━━━━━ Supplied information ━━━━━
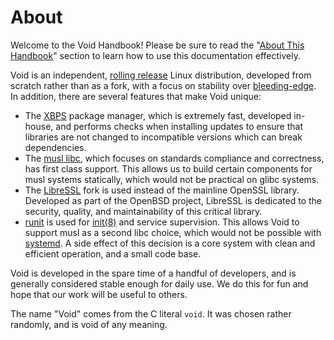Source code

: # About

Welcome to the Void Handbook! Please be sure to read the "[About This
Handbook](./about-this-handbook.md)" section to learn how to use this
documentation effectively.

Void is an independent, [rolling
release](https://en.wikipedia.org/wiki/Rolling_release) Linux distribution,
developed from scratch rather than as a fork, with a focus on stability over
[bleeding-edge](https://en.wikipedia.org/wiki/Bleeding_edge_technology). In
addition, there are several features that make Void unique:

- The [XBPS](https://github.com/void-linux/xbps) package manager, which is
   extremely fast, developed in-house, and performs checks when installing
   updates to ensure that libraries are not changed to incompatible versions
   which can break dependencies.
- The [musl libc](https://musl.libc.org/), which focuses on standards compliance
   and correctness, has first class support. This allows us to build certain
   components for musl systems statically, which would not be practical on glibc
   systems.
- The [LibreSSL](https://www.libressl.org/) fork is used instead of the mainline
   OpenSSL library. Developed as part of the OpenBSD project, LibreSSL is
   dedicated to the security, quality, and maintainability of this critical
   library.
- [runit](../config/services/index.md) is used for
   [init(8)](https://man.voidlinux.org/init.8) and service supervision. This
   allows Void to support musl as a second libc choice, which would not be
   possible with [systemd](https://www.freedesktop.org/wiki/Software/systemd/).
   A side effect of this decision is a core system with clean and efficient
   operation, and a small code base.

Void is developed in the spare time of a handful of developers, and is generally
considered stable enough for daily use. We do this for fun and hope that our
work will be useful to others.

The name "Void" comes from the C literal `void`. It was chosen rather randomly,
and is void of any meaning.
━━━━━
In your answer, include only the lines above starting at the line that holds "Welcome to the" and ending at the line that holds "addition, there are", copied exactly.

**Response for this exercise**.
Welcome to the Void Handbook! Please be sure to read the "[About This
Handbook](./about-this-handbook.md)" section to learn how to use this
documentation effectively.

Void is an independent, [rolling
release](https://en.wikipedia.org/wiki/Rolling_release) Linux distribution,
developed from scratch rather than as a fork, with a focus on stability over
[bleeding-edge](https://en.wikipedia.org/wiki/Bleeding_edge_technology). In
addition, there are several features that make Void unique:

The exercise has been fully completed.